Why We Trade Time for Money
The Industrial Age taught us the only way to make money was to trade time for it. The deal was clear, and always the same: You give me eight to 10 hours of your day, and I’ll give you some money. But in the Participation Age, something new is emerging. Companies are realizing that when you give people back their time, they will make you more money. It seems counter-logical, but it’s really quite intuitive. As usual, Branson is moving on an idea that traditionalists will only discover by watching him and the other early adapters in action.
Why Would Unlimited Vacation Work?
Why give up on a vacation system that’s been in place for 170-plus years? Because it was a bad idea then, and with a work force that did not grow up in the shadow of the Industrial Age, it’s an even worse idea today. Almost no one under 40 can relate to a time-based system that makes no sense in a results-based work world.

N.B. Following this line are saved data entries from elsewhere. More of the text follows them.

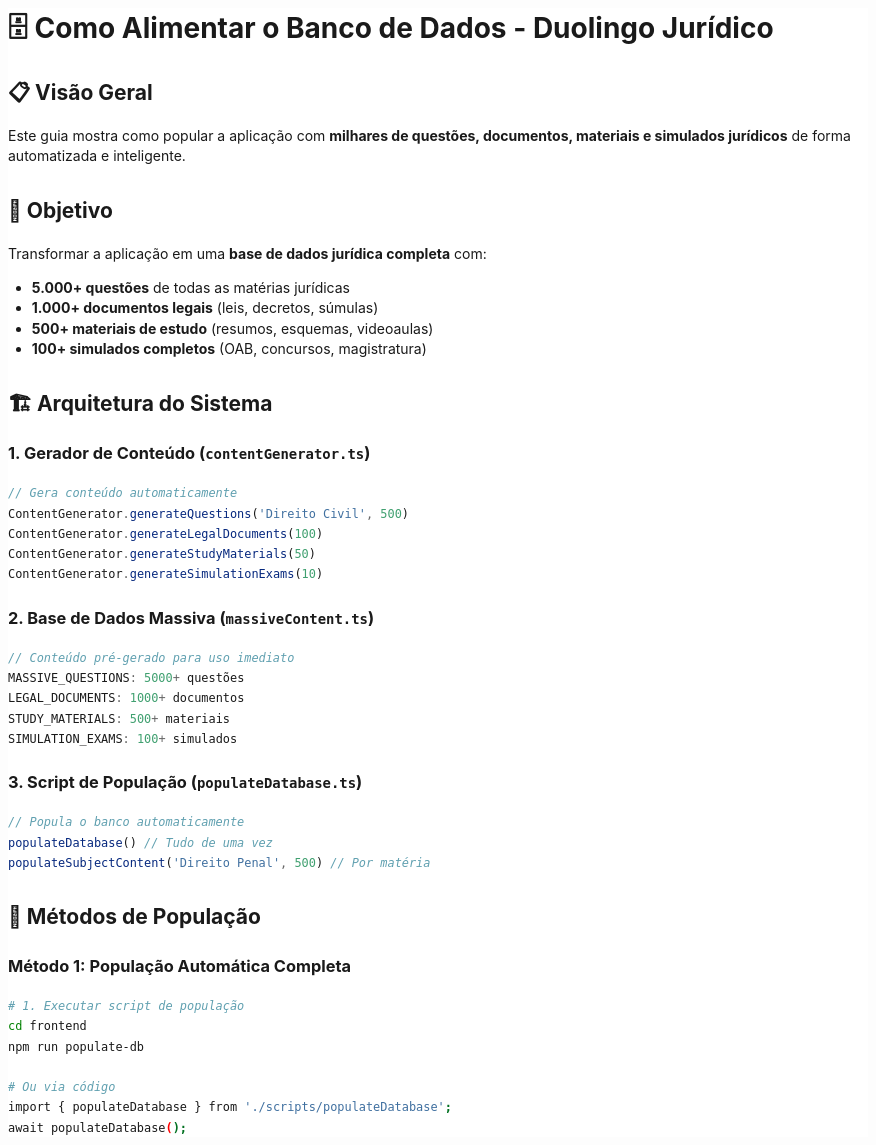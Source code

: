 # 🗄️ Como Alimentar o Banco de Dados - Duolingo Jurídico

## 📋 Visão Geral

Este guia mostra como popular a aplicação com **milhares de questões, documentos, materiais e simulados jurídicos** de forma automatizada e inteligente.

## 🎯 Objetivo

Transformar a aplicação em uma **base de dados jurídica completa** com:
- **5.000+ questões** de todas as matérias jurídicas
- **1.000+ documentos legais** (leis, decretos, súmulas)
- **500+ materiais de estudo** (resumos, esquemas, videoaulas)
- **100+ simulados completos** (OAB, concursos, magistratura)

## 🏗️ Arquitetura do Sistema

### 1. Gerador de Conteúdo (`contentGenerator.ts`)
```typescript
// Gera conteúdo automaticamente
ContentGenerator.generateQuestions('Direito Civil', 500)
ContentGenerator.generateLegalDocuments(100)
ContentGenerator.generateStudyMaterials(50)
ContentGenerator.generateSimulationExams(10)
```

### 2. Base de Dados Massiva (`massiveContent.ts`)
```typescript
// Conteúdo pré-gerado para uso imediato
MASSIVE_QUESTIONS: 5000+ questões
LEGAL_DOCUMENTS: 1000+ documentos
STUDY_MATERIALS: 500+ materiais
SIMULATION_EXAMS: 100+ simulados
```

### 3. Script de População (`populateDatabase.ts`)
```typescript
// Popula o banco automaticamente
populateDatabase() // Tudo de uma vez
populateSubjectContent('Direito Penal', 500) // Por matéria
```

## 🚀 Métodos de População

### Método 1: População Automática Completa

```bash
# 1. Executar script de população
cd frontend
npm run populate-db

# Ou via código
import { populateDatabase } from './scripts/populateDatabase';
await populateDatabase();
```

Branson didn’t figure this out; he’s actually a late adapter, which makes a lot of the work world archaic and completely out of touch with how to make money today. Fewer than 1% of U.S. companies give unlimited vacation. In fact, America gives the second-lowest amount in the world, behind only South Korea.
The data is in: When you give people control of their time, they make you more money. W. L. Gore Inc., the pioneer in rejecting the Industrial Age, is a $3 billion company with 10,000 stakeholders. They’ve had unlimited vacation since the 1960s and continue to grow exponentially.